Thursday, March 15, 2007

Guiding Eyes for the Blind

The interview below is featured in our new newsletter issue, coming out later today! Enjoy...

Guiding Eyes for the Blind, located in Yorktown Heights, NY has become one of the foremost guide dog schools in the world, graduating more than 6,000 guide dog teams. The not-for-profit organization provides professionally trained dogs, training and lifetime support services to students free of charge with funds raised solely through the generosity of individuals, corporations, foundations and civic organizations. Linda Damato, Regional Marketing Manager for Guiding Eyes, answered some of our questions about guide dogs and their training.

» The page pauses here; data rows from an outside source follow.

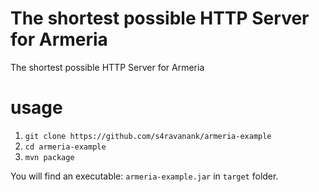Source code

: # The shortest possible HTTP Server for Armeria

The shortest possible HTTP Server for Armeria 

# usage

1. `git clone https://github.com/s4ravanank/armeria-example`
2. `cd armeria-example`
3. `mvn package`

You will find an executable: `armeria-example.jar` in `target` folder.
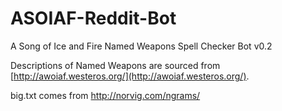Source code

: # ASOIAF-Reddit-Bot

A Song of Ice and Fire Named Weapons Spell Checker Bot v0.2

Descriptions of Named Weapons are sourced from [http://awoiaf.westeros.org/](http://awoiaf.westeros.org/).

big.txt comes from http://norvig.com/ngrams/
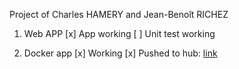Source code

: Project of Charles HAMERY and Jean-Benoît RICHEZ 

1. Web APP
[x] App working
[ ] Unit test working

4. Docker app
[x] Working
[x] Pushed to hub: [link](https://hub.docker.com/repository/docker/jbrichez/richam)

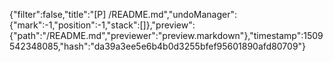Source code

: {"filter":false,"title":"[P] /README.md","undoManager":{"mark":-1,"position":-1,"stack":[]},"preview":{"path":"/README.md","previewer":"preview.markdown"},"timestamp":1509542348085,"hash":"da39a3ee5e6b4b0d3255bfef95601890afd80709"}
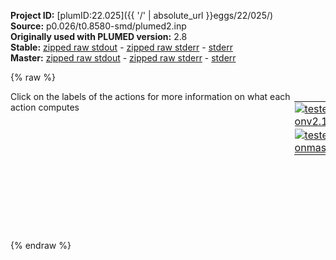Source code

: **Project ID:** [plumID:22.025]({{ '/' | absolute_url }}eggs/22/025/)  
**Source:** p0.026/t0.8580-smd/plumed2.inp  
**Originally used with PLUMED version:** 2.8  
**Stable:** [zipped raw stdout](plumed2.inp.plumed.stdout.txt.zip) - [zipped raw stderr](plumed2.inp.plumed.stderr.txt.zip) - [stderr](plumed2.inp.plumed.stderr)  
**Master:** [zipped raw stdout](plumed2.inp.plumed_master.stdout.txt.zip) - [zipped raw stderr](plumed2.inp.plumed_master.stderr.txt.zip) - [stderr](plumed2.inp.plumed_master.stderr)  

{% raw %}
<div style="width: 100%; float:left">
<div style="width: 90%; float:left" id="value_details_data/p0.026/t0.8580-smd/plumed2.inp"> Click on the labels of the actions for more information on what each action computes </div>
<div style="width: 10%; float:left"><table><tr><td style="padding:1px"><a href="plumed2.inp.plumed.stderr"><img src="https://img.shields.io/badge/v2.10-passing-green.svg" alt="tested onv2.10" /></a></td></tr><tr><td style="padding:1px"><a href="plumed2.inp.plumed_master.stderr"><img src="https://img.shields.io/badge/master-passing-green.svg" alt="tested onmaster" /></a></td></tr></table></div></div>
<pre style="width=97%;">
<span class="plumedtooltip" style="color:green">UNITS<span class="right">This command sets the internal units for the code. <a href="https://www.plumed.org/doc-master/user-doc/html/_u_n_i_t_s.html" style="color:green">More details</a><i></i></span></span> <span class="plumedtooltip">NATURAL<span class="right"> use natural units<i></i></span></span>
<br/><span style="display:none;" id="data/p0.026/t0.8580-smd/plumed2.inp">The UNITS action with label <b></b> calculates something</span><span class="plumedtooltip" style="color:green">VOLUME<span class="right">Calculate the volume of the simulation box. <a href="https://www.plumed.org/doc-master/user-doc/html/_v_o_l_u_m_e.html" style="color:green">More details</a><i></i></span></span> <span class="plumedtooltip">LABEL<span class="right">a label for the action so that its output can be referenced in the input to other actions<i></i></span></span>=<b name="data/p0.026/t0.8580-smd/plumed2.inpvol" onclick='showPath("data/p0.026/t0.8580-smd/plumed2.inp","data/p0.026/t0.8580-smd/plumed2.inpvol","data/p0.026/t0.8580-smd/plumed2.inpvol","black")'>vol</b><span style="display:none;" id="data/p0.026/t0.8580-smd/plumed2.inpvol">The VOLUME action with label <b>vol</b> calculates the following quantities:<table  align="center" frame="void" width="95%" cellpadding="5%"><tr><td width="5%"><b> Quantity </b>  </td><td width="5%"><b> Type </b>  </td><td><b> Description </b> </td></tr><tr><td width="5%">vol</td><td width="5%"><font color="black">scalar</font></td><td>the volume of simulation box</td></tr></table></span>
<span class="plumedtooltip" style="color:green">CUSTOM<span class="right">Calculate a combination of variables using a custom expression. <a href="https://www.plumed.org/doc-master/user-doc/html/_c_u_s_t_o_m.html" style="color:green">More details</a><i></i></span></span> <span class="plumedtooltip">ARG<span class="right">the values input to this function<i></i></span></span>=<b name="data/p0.026/t0.8580-smd/plumed2.inpvol">vol</b> <span class="plumedtooltip">FUNC<span class="right">the function you wish to evaluate<i></i></span></span>=x/17576 <span class="plumedtooltip">PERIODIC<span class="right">if the output of your function is periodic then you should specify the periodicity of the function<i></i></span></span>=NO <span class="plumedtooltip">LABEL<span class="right">a label for the action so that its output can be referenced in the input to other actions<i></i></span></span>=<b name="data/p0.026/t0.8580-smd/plumed2.inpmolvol" onclick='showPath("data/p0.026/t0.8580-smd/plumed2.inp","data/p0.026/t0.8580-smd/plumed2.inpmolvol","data/p0.026/t0.8580-smd/plumed2.inpmolvol","black")'>molvol</b><span style="display:none;" id="data/p0.026/t0.8580-smd/plumed2.inpmolvol">The CUSTOM action with label <b>molvol</b> calculates the following quantities:<table  align="center" frame="void" width="95%" cellpadding="5%"><tr><td width="5%"><b> Quantity </b>  </td><td width="5%"><b> Type </b>  </td><td><b> Description </b> </td></tr><tr><td width="5%">molvol</td><td width="5%"><font color="black">scalar</font></td><td>an arbitrary function</td></tr></table></span>
<br/><span id="data/p0.026/t0.8580-smd/plumed2.inpdefres_short"><span class="plumedtooltip" style="color:green">MOVINGRESTRAINT<span class="right">Add a time-dependent, harmonic restraint on one or more variables. This action has <a class="toggler" href='javascript:;' onclick='toggleDisplay("data/p0.026/t0.8580-smd/plumed2.inpdefres");'>hidden defaults</a>. <a href="https://www.plumed.org/doc-master/user-doc/html/_m_o_v_i_n_g_r_e_s_t_r_a_i_n_t.html">More details</a><i></i></span></span> ...
  <span class="plumedtooltip">ARG<span class="right">the labels of the scalars on which the bias will act<i></i></span></span>=<b name="data/p0.026/t0.8580-smd/plumed2.inpmolvol">molvol</b>
  <span class="plumedtooltip">STEP0<span class="right">This keyword appears multiple times as STEPx with x=0,1,2,<i></i></span></span>=0       <span class="plumedtooltip">AT0<span class="right">ATx is equal to the position of the restraint at time STEPx<i></i></span></span>=1.7 <span class="plumedtooltip">KAPPA0<span class="right">KAPPAx is equal to the value of the force constants at time STEPx<i></i></span></span>=1e5
  <span class="plumedtooltip">STEP1<span class="right">This keyword appears multiple times as STEPx with x=0,1,2,<i></i></span></span>=2000000 <span class="plumedtooltip">AT1<span class="right">ATx is equal to the position of the restraint at time STEPx<i></i></span></span>=2.2 <span class="plumedtooltip">KAPPA1<span class="right">KAPPAx is equal to the value of the force constants at time STEPx<i></i></span></span>=1e5
  <span class="plumedtooltip">LABEL<span class="right">a label for the action so that its output can be referenced in the input to other actions<i></i></span></span>=<b name="data/p0.026/t0.8580-smd/plumed2.inpres" onclick='showPath("data/p0.026/t0.8580-smd/plumed2.inp","data/p0.026/t0.8580-smd/plumed2.inpres","data/p0.026/t0.8580-smd/plumed2.inpres","black")'>res</b><span style="display:none;" id="data/p0.026/t0.8580-smd/plumed2.inpres">The MOVINGRESTRAINT action with label <b>res</b> calculates the following quantities:<table  align="center" frame="void" width="95%" cellpadding="5%"><tr><td width="5%"><b> Quantity </b>  </td><td width="5%"><b> Type </b>  </td><td><b> Description </b> </td></tr><tr><td width="5%">res.bias</td><td width="5%"><font color="black">scalar</font></td><td>the instantaneous value of the bias potential</td></tr><tr><td width="5%">res.force2</td><td width="5%"><font color="black">scalar</font></td><td>the instantaneous value of the squared force due to this bias potential</td></tr><tr><td width="5%">res.molvol_cntr</td><td width="5%"><font color="black">scalar</font></td><td>one or multiple instances of this quantity can be referenced elsewhere in the input file. these quantities will named with  the arguments of the bias followed by the character string _cntr. These quantities give the instantaneous position of the center of the harmonic potential. This particular component measures this quantity for the input CV named molvol</td></tr><tr><td width="5%">res.molvol_work</td><td width="5%"><font color="black">scalar</font></td><td>one or multiple instances of this quantity can be referenced elsewhere in the input file. These quantities will named with the arguments of the bias followed by the character string _work. These quantities tell the user how much work has been done by the potential in dragging the system along the various colvar axis. This particular component measures this quantity for the input CV named molvol</td></tr><tr><td width="5%">res.molvol_kappa</td><td width="5%"><font color="black">scalar</font></td><td>one or multiple instances of this quantity can be referenced elsewhere in the input file. These quantities will named with the arguments of the bias followed by the character string _kappa. These quantities tell the user the time dependent value of kappa. This particular component measures this quantity for the input CV named molvol</td></tr><tr><td width="5%">res.work</td><td width="5%"><font color="black">scalar</font></td><td>the total work performed changing this restraint</td></tr></table></span>
... MOVINGRESTRAINT
</span><span id="data/p0.026/t0.8580-smd/plumed2.inpdefres_long" style="display:none;"><span class="plumedtooltip" style="color:green">MOVINGRESTRAINT<span class="right">Add a time-dependent, harmonic restraint on one or more variables. This action uses the <a class="toggler" href='javascript:;' onclick='toggleDisplay("data/p0.026/t0.8580-smd/plumed2.inpdefres");'>defaults shown here</a>. <a href="https://www.plumed.org/doc-master/user-doc/html/_m_o_v_i_n_g_r_e_s_t_r_a_i_n_t.html">More details</a><i></i></span></span> ...
  <span class="plumedtooltip">ARG<span class="right">the labels of the scalars on which the bias will act<i></i></span></span>=<b name="data/p0.026/t0.8580-smd/plumed2.inpmolvol">molvol</b>
  <span class="plumedtooltip">STEP0<span class="right">This keyword appears multiple times as STEPx with x=0,1,2,<i></i></span></span>=0       <span class="plumedtooltip">AT0<span class="right">ATx is equal to the position of the restraint at time STEPx<i></i></span></span>=1.7 <span class="plumedtooltip">KAPPA0<span class="right">KAPPAx is equal to the value of the force constants at time STEPx<i></i></span></span>=1e5
  <span class="plumedtooltip">STEP1<span class="right">This keyword appears multiple times as STEPx with x=0,1,2,<i></i></span></span>=2000000 <span class="plumedtooltip">AT1<span class="right">ATx is equal to the position of the restraint at time STEPx<i></i></span></span>=2.2 <span class="plumedtooltip">KAPPA1<span class="right">KAPPAx is equal to the value of the force constants at time STEPx<i></i></span></span>=1e5
  <span class="plumedtooltip">LABEL<span class="right">a label for the action so that its output can be referenced in the input to other actions<i></i></span></span>=<b name="data/p0.026/t0.8580-smd/plumed2.inpres" onclick='showPath("data/p0.026/t0.8580-smd/plumed2.inp","data/p0.026/t0.8580-smd/plumed2.inpres","data/p0.026/t0.8580-smd/plumed2.inpres","black")'>res</b>
 <span class="plumedtooltip">VERSE<span class="right"> Tells plumed whether the restraint is only acting for CV larger (U) or smaller (L) than the restraint or whether it is acting on both sides (B)<i></i></span></span>=B
... MOVINGRESTRAINT
</span><br/><span class="plumedtooltip" style="color:green">FLUSH<span class="right">This command instructs plumed to flush all the open files with a user specified frequency. <a href="https://www.plumed.org/doc-master/user-doc/html/_f_l_u_s_h.html" style="color:green">More details</a><i></i></span></span> <span class="plumedtooltip">STRIDE<span class="right">the frequency with which all the open files should be flushed<i></i></span></span>=2000
<span class="plumedtooltip" style="color:green">PRINT<span class="right">Print quantities to a file. <a href="https://www.plumed.org/doc-master/user-doc/html/_p_r_i_n_t.html" style="color:green">More details</a><i></i></span></span> <span class="plumedtooltip">ARG<span class="right">the labels of the values that you would like to print to the file<i></i></span></span>=<b name="data/p0.026/t0.8580-smd/plumed2.inpmolvol">molvol</b>,<b name="data/p0.026/t0.8580-smd/plumed2.inpres">res.work</b> <span class="plumedtooltip">STRIDE<span class="right"> the frequency with which the quantities of interest should be output<i></i></span></span>=200 <span class="plumedtooltip">FILE<span class="right">the name of the file on which to output these quantities<i></i></span></span>=colvar
</pre>
{% endraw %}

When were dogs first trained to assist visually impaired people? There is some evidence suggesting a relationship between dogs and blind people dating back to the first century, found on a mural buried in the Roman ruins. Again during the Middle Ages, a wooden plaque details a dog leading a blind man. In 1780, a hospital for the blind in Paris attempted to train dogs to aid the sight impaired. In 1819, an Institute for the Education of the Blind in Vienna mentioned using dogs to assist the blind. Then, in 1847, Jakob Birrer wrote about his experiences of being guided by a dog he trained himself. The first modern guide dog training schools were established during the First World War, to enhance the mobility of returning veterans who were blinded in combat, often by poison gas.

Guiding Eyes for the Blind graduated its first guide dog team in 1956. Since that time, we have graduated more than 6,000 guide dog teams. Our graduates have come from 48 states and 12 countries. Their experiences at the school and with our guide dogs have earned us a reputation as one of the foremost guide dog schools in the world.

Why are certain breeds of dogs best for guide dog training? Most of our puppies are Labrador Retrievers, although a few Golden Retrievers and German Shepherds are trained. The dogs have been selectively bred to enhance their traits of self-confidence, serene disposition, willingness to work, ability to take responsibility, good health, intelligence and initiative. They are truly remarkable dogs.

Do the dogs "enjoy" their training and work? Guide dogs enjoy their work immensely, and they get a lot of satisfaction from a job well done, though there is no room for typical dog fun during the work day. Even when the handler doesn't need assistance, a guide dog on the job is trained to ignore distractions and keep still. This is because a guide dog must be able to come to the handler's workplace or be in public places without creating a disturbance.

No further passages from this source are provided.